● **REQUIREMENT**: Find every line in the records below that holds the word "inhabited", and copy it out.

● **GIVEN DATA**:

==============================

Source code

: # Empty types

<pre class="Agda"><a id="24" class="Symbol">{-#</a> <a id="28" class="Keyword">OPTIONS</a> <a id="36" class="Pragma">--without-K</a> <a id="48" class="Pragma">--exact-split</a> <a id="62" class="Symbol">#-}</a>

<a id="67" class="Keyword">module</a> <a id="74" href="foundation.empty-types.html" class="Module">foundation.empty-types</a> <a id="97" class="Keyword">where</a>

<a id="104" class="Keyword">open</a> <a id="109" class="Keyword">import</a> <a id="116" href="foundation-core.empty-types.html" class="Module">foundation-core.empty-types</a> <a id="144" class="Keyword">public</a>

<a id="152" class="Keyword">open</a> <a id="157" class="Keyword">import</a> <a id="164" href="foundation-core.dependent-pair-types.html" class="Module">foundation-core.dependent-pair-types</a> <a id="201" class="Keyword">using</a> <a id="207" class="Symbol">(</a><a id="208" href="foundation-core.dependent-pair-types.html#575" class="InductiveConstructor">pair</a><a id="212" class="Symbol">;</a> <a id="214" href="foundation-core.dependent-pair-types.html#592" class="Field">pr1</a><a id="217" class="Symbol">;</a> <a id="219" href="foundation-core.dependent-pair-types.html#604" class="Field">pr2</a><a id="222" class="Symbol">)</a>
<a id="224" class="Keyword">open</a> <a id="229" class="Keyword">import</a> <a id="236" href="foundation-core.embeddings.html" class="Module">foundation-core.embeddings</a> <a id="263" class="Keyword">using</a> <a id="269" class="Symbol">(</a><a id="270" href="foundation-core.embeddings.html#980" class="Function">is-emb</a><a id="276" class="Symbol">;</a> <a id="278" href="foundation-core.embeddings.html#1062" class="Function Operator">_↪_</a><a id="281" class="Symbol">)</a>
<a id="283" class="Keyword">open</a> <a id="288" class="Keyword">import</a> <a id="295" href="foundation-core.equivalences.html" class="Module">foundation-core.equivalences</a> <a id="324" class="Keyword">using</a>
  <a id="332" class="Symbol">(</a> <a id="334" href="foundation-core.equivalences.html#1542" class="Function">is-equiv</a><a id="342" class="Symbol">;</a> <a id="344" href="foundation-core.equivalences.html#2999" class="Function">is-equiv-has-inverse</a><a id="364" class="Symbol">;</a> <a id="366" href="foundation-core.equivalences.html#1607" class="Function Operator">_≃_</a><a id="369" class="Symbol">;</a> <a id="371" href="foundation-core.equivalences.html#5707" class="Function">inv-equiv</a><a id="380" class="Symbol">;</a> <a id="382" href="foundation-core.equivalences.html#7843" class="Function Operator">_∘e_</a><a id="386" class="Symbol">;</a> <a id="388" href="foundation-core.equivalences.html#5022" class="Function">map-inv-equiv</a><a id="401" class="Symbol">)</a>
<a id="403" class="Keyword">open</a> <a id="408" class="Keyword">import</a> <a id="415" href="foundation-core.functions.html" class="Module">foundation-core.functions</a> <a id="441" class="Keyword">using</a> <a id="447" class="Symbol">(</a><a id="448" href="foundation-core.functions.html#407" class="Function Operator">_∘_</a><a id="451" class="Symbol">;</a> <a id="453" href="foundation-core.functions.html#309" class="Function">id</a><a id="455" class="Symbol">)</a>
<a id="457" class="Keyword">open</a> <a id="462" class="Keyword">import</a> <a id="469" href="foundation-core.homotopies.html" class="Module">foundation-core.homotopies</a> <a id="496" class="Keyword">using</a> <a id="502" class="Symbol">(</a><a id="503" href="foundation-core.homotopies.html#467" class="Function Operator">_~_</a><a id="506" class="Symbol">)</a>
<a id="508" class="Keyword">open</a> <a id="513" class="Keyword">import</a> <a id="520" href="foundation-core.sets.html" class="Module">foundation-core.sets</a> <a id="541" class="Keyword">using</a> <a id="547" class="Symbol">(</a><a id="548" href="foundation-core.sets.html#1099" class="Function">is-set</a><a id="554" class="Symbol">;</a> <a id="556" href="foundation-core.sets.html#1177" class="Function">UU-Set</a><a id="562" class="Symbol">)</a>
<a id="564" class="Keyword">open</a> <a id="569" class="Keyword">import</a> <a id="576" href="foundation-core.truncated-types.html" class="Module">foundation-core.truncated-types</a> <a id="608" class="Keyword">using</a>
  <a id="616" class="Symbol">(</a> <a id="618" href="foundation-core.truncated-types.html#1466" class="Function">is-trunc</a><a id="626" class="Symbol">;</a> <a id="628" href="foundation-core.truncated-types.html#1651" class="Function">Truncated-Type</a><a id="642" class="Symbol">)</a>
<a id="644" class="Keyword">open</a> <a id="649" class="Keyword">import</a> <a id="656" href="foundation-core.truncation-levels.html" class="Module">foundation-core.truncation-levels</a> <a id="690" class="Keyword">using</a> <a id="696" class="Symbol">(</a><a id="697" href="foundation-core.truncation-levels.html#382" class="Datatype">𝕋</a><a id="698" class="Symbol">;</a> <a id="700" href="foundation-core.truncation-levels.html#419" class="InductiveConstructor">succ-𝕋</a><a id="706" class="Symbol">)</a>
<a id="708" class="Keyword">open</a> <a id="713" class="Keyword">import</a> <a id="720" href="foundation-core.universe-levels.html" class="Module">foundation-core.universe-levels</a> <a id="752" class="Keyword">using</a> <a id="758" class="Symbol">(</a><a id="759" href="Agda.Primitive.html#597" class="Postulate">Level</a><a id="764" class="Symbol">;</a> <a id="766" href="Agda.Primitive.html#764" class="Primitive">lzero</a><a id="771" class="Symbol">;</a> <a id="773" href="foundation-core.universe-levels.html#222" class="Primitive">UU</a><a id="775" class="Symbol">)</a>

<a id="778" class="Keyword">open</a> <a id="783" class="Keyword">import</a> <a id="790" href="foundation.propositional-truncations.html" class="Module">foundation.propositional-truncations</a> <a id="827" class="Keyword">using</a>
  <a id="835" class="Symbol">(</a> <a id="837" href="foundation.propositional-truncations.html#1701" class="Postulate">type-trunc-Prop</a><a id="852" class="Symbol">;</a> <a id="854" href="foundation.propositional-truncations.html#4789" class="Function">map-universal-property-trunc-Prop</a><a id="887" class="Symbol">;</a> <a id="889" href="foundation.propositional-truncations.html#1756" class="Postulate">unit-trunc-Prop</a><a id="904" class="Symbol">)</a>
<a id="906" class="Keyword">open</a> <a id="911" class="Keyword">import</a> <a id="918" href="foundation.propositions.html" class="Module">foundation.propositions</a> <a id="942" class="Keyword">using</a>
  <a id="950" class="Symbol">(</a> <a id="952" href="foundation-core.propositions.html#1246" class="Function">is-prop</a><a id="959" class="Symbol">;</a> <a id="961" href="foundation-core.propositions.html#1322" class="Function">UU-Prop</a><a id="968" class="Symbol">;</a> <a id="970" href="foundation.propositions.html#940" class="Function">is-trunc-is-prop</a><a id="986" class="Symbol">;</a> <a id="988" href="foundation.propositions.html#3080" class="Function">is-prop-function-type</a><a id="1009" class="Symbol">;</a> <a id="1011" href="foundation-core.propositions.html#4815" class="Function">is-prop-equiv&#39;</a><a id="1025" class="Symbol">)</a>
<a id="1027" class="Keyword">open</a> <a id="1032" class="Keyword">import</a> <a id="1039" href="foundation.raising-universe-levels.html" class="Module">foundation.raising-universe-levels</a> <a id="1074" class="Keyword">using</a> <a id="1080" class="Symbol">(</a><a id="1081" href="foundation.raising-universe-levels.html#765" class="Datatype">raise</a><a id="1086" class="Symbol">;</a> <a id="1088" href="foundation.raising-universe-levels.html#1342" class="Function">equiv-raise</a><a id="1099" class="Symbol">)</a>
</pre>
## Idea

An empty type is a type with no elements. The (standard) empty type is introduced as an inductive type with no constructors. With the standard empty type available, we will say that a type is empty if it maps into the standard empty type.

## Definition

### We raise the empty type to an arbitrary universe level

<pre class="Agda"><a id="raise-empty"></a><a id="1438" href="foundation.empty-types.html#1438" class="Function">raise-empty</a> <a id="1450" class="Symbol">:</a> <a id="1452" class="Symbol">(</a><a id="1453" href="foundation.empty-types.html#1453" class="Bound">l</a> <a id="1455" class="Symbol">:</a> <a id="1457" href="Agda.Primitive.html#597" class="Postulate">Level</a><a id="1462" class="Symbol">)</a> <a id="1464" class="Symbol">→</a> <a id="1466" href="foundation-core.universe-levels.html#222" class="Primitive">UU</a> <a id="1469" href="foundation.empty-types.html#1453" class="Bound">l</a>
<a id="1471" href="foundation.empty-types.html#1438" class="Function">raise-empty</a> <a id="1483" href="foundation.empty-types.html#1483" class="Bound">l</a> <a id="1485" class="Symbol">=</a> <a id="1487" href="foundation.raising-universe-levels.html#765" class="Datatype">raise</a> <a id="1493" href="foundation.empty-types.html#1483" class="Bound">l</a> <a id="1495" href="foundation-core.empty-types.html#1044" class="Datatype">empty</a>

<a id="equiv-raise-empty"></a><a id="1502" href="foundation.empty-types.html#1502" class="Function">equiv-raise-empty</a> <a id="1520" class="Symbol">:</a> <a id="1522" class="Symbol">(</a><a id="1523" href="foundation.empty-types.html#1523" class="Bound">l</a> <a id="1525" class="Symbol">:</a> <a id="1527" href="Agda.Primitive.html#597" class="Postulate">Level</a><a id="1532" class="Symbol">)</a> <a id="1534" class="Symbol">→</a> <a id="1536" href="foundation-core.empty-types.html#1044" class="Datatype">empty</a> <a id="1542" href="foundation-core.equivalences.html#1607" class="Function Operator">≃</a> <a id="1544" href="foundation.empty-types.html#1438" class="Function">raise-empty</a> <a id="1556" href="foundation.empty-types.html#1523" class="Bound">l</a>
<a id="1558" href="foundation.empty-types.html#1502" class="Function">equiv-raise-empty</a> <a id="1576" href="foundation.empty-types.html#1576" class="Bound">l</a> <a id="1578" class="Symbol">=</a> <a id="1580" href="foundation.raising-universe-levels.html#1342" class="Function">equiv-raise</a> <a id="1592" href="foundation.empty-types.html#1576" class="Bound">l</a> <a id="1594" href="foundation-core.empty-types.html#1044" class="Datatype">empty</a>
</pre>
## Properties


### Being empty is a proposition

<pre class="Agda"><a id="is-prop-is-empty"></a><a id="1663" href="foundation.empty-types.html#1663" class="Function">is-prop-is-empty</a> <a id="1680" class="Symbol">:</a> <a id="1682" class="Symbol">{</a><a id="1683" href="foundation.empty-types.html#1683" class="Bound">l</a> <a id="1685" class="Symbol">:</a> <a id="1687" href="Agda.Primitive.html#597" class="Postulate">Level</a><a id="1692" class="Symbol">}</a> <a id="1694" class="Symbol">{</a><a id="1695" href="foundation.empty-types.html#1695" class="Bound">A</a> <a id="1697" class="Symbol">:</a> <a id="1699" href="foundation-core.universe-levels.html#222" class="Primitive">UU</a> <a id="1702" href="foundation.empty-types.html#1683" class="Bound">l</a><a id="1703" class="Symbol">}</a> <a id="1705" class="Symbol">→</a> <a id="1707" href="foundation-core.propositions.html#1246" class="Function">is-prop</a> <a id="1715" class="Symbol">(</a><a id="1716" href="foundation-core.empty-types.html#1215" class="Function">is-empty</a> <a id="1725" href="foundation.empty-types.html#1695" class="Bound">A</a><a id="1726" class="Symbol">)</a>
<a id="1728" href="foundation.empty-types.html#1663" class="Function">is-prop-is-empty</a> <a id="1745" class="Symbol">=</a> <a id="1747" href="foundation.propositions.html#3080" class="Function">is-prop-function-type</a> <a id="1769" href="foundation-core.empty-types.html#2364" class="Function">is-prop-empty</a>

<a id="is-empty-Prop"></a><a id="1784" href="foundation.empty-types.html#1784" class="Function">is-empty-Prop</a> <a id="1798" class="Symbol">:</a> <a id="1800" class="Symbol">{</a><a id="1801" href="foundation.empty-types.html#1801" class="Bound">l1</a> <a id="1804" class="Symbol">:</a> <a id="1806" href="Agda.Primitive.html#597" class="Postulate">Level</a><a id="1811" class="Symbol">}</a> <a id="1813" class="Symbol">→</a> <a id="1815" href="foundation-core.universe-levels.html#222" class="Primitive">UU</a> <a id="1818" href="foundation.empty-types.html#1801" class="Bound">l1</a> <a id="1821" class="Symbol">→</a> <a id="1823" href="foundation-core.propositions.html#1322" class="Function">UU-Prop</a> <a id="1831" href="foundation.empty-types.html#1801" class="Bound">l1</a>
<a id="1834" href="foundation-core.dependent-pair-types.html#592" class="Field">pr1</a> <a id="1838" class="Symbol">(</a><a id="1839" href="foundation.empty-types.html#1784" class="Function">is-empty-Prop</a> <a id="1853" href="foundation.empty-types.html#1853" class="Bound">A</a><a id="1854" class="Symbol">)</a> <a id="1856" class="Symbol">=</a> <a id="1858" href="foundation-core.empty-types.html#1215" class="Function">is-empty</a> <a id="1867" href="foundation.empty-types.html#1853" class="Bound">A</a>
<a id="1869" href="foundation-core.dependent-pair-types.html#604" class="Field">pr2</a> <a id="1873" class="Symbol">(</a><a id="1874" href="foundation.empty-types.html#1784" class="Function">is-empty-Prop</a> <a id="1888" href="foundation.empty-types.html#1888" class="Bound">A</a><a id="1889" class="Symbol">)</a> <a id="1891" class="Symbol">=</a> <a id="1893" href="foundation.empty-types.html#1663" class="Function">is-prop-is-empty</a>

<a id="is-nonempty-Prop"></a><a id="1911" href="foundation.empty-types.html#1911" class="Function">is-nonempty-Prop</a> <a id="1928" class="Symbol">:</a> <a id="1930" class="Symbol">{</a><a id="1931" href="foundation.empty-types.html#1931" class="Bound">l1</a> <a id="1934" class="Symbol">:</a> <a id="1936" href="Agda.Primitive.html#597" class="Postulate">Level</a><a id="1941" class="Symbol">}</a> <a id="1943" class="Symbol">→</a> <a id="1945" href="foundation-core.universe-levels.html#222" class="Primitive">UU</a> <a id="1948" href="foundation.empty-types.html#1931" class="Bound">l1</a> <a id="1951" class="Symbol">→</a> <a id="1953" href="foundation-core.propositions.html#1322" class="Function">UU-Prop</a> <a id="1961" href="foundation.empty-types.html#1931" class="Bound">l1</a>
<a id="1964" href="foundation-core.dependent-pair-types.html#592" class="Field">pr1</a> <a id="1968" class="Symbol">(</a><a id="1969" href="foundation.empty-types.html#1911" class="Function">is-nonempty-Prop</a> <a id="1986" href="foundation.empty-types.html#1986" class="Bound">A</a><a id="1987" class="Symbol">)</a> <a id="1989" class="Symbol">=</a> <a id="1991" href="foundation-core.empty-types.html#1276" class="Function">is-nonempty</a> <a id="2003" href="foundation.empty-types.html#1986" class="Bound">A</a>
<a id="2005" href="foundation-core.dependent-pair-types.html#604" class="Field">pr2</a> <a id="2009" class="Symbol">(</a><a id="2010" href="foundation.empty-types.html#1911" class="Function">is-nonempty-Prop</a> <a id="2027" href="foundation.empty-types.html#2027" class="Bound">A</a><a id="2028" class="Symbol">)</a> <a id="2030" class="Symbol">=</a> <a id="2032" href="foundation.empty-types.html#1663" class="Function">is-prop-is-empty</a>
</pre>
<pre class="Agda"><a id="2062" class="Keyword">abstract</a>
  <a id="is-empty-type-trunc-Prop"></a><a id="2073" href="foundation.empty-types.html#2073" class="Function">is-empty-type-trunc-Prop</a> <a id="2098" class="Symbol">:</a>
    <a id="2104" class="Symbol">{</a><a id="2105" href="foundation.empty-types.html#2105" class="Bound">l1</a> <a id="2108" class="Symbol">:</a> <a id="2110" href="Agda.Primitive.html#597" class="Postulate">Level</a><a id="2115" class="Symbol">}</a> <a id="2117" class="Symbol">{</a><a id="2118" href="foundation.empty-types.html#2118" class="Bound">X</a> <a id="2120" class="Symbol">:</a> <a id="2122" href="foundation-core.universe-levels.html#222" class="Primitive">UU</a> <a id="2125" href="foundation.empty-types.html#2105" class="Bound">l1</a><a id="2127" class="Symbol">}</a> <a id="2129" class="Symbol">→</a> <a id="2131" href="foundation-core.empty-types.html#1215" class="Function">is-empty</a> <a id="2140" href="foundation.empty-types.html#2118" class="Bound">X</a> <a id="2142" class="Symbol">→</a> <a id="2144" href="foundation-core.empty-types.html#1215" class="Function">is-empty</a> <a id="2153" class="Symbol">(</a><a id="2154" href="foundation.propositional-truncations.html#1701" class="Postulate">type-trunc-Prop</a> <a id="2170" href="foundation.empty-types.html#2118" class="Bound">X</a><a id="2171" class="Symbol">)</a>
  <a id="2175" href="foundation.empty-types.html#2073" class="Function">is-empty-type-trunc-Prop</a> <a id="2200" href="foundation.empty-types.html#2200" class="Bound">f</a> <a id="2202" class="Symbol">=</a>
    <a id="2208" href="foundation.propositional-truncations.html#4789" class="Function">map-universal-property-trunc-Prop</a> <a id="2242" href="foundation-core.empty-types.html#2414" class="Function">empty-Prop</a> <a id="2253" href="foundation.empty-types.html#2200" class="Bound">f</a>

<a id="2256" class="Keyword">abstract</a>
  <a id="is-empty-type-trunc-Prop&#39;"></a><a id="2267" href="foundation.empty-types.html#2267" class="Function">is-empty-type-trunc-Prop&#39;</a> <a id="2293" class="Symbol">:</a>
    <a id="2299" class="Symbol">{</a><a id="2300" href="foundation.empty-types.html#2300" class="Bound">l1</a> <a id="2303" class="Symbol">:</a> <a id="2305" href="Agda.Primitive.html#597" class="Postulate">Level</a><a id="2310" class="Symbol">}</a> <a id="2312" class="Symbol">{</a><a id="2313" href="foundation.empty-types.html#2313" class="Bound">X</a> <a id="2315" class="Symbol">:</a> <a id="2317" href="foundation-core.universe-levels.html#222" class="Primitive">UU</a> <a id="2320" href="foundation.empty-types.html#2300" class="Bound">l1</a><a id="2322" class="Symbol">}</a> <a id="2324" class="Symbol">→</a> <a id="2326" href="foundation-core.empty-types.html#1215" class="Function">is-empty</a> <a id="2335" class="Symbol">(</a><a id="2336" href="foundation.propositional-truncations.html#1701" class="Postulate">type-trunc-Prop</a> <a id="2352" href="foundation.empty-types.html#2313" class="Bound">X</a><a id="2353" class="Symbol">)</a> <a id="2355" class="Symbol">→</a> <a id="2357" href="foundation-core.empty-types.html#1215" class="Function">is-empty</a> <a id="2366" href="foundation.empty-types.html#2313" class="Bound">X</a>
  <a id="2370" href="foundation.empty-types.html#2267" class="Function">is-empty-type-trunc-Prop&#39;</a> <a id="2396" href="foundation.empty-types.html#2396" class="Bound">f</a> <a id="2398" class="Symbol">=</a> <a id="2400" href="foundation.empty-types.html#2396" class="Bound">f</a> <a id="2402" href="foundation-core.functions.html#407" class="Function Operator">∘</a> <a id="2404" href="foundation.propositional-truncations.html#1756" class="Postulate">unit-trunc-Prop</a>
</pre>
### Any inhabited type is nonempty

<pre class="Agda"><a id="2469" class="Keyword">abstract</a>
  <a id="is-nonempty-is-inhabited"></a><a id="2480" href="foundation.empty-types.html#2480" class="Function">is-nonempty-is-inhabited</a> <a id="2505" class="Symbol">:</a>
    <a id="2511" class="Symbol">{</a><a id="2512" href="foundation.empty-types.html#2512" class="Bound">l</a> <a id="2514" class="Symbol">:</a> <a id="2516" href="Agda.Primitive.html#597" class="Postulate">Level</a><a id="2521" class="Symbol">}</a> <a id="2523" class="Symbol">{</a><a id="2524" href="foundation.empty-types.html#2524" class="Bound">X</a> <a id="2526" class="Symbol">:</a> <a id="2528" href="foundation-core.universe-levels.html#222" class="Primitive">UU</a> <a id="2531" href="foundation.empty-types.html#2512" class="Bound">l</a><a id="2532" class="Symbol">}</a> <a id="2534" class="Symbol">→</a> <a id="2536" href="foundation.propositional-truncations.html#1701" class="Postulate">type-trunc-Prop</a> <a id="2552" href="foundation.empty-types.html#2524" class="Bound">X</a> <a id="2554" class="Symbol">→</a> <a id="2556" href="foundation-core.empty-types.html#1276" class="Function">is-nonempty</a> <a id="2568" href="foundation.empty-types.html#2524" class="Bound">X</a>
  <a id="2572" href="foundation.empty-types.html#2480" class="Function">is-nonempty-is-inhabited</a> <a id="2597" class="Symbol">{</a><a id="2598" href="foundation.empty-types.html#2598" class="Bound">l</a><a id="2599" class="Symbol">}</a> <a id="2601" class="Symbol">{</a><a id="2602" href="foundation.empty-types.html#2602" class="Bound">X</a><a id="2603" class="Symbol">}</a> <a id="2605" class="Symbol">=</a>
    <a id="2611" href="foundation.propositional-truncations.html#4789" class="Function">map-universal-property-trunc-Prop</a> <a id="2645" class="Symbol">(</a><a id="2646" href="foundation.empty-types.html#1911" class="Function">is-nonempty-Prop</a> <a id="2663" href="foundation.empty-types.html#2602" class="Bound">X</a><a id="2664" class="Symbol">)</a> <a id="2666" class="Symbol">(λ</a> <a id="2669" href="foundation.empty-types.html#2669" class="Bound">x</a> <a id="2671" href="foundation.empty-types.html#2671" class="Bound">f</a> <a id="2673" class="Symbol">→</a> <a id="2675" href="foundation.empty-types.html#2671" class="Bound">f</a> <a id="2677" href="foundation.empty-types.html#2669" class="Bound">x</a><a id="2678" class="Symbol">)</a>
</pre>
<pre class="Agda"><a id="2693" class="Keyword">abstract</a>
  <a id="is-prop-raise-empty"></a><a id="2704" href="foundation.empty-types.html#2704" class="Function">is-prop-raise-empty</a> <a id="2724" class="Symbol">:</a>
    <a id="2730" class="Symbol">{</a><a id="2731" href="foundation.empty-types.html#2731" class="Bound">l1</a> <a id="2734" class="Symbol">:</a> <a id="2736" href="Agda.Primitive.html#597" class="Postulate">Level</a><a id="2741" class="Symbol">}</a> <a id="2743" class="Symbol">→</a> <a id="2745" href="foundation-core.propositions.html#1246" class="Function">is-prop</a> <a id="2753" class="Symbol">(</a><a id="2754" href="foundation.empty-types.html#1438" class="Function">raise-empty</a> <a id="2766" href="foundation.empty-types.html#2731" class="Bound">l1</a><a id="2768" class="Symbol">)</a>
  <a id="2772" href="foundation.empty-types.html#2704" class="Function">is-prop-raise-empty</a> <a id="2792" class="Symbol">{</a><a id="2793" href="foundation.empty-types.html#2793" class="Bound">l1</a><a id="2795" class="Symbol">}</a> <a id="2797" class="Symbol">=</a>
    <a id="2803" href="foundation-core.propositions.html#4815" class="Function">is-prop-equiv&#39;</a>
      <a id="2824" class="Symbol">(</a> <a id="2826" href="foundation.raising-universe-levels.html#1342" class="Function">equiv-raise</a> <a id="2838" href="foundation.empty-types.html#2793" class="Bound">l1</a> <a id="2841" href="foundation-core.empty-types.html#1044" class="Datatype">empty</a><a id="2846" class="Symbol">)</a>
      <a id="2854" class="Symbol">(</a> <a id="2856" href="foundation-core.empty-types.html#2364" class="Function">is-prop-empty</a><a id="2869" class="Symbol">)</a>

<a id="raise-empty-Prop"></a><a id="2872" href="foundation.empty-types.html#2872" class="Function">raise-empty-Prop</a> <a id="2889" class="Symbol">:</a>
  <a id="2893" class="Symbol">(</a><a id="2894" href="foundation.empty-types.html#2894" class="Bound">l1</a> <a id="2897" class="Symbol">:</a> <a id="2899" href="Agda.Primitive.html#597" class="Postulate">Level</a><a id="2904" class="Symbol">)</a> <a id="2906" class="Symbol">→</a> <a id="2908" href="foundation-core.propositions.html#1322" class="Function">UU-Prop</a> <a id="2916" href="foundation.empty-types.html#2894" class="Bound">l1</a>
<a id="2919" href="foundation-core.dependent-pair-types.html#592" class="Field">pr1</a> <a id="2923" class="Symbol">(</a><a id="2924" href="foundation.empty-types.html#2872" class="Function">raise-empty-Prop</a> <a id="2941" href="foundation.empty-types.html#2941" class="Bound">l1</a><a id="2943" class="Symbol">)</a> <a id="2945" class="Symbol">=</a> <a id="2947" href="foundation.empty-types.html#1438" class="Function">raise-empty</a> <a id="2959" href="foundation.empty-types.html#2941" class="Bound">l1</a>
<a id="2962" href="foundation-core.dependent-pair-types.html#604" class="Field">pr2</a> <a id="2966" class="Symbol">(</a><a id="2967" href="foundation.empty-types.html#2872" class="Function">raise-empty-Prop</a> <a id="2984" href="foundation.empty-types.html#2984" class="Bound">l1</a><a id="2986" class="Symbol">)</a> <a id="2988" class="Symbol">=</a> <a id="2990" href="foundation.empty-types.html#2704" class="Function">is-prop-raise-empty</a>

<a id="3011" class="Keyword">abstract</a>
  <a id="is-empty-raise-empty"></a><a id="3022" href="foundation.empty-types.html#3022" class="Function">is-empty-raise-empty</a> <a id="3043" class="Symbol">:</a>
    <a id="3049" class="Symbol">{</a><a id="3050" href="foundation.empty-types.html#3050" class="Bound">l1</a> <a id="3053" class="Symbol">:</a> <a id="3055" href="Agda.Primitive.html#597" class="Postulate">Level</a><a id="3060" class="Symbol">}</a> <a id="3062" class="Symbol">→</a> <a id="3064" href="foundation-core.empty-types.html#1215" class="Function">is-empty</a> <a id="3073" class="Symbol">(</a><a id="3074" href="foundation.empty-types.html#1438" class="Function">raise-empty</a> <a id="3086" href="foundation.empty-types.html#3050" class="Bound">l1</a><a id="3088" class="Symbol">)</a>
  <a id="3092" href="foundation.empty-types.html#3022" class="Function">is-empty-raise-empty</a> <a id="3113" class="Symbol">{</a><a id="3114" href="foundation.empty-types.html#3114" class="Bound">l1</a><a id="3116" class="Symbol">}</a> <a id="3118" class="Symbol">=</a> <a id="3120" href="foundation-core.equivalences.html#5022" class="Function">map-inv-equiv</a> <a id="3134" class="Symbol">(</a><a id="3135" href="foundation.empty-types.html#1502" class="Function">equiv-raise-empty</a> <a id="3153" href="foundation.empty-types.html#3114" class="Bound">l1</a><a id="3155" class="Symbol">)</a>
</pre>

==============================

● **TASK RESULT**:
### Any inhabited type is nonempty
  <a id="is-nonempty-is-inhabited"></a><a id="2480" href="foundation.empty-types.html#2480" class="Function">is-nonempty-is-inhabited</a> <a id="2505" class="Symbol">:</a>
  <a id="2572" href="foundation.empty-types.html#2480" class="Function">is-nonempty-is-inhabited</a> <a id="2597" class="Symbol">{</a><a id="2598" href="foundation.empty-types.html#2598" class="Bound">l</a><a id="2599" class="Symbol">}</a> <a id="2601" class="Symbol">{</a><a id="2602" href="foundation.empty-types.html#2602" class="Bound">X</a><a id="2603" class="Symbol">}</a> <a id="2605" class="Symbol">=</a>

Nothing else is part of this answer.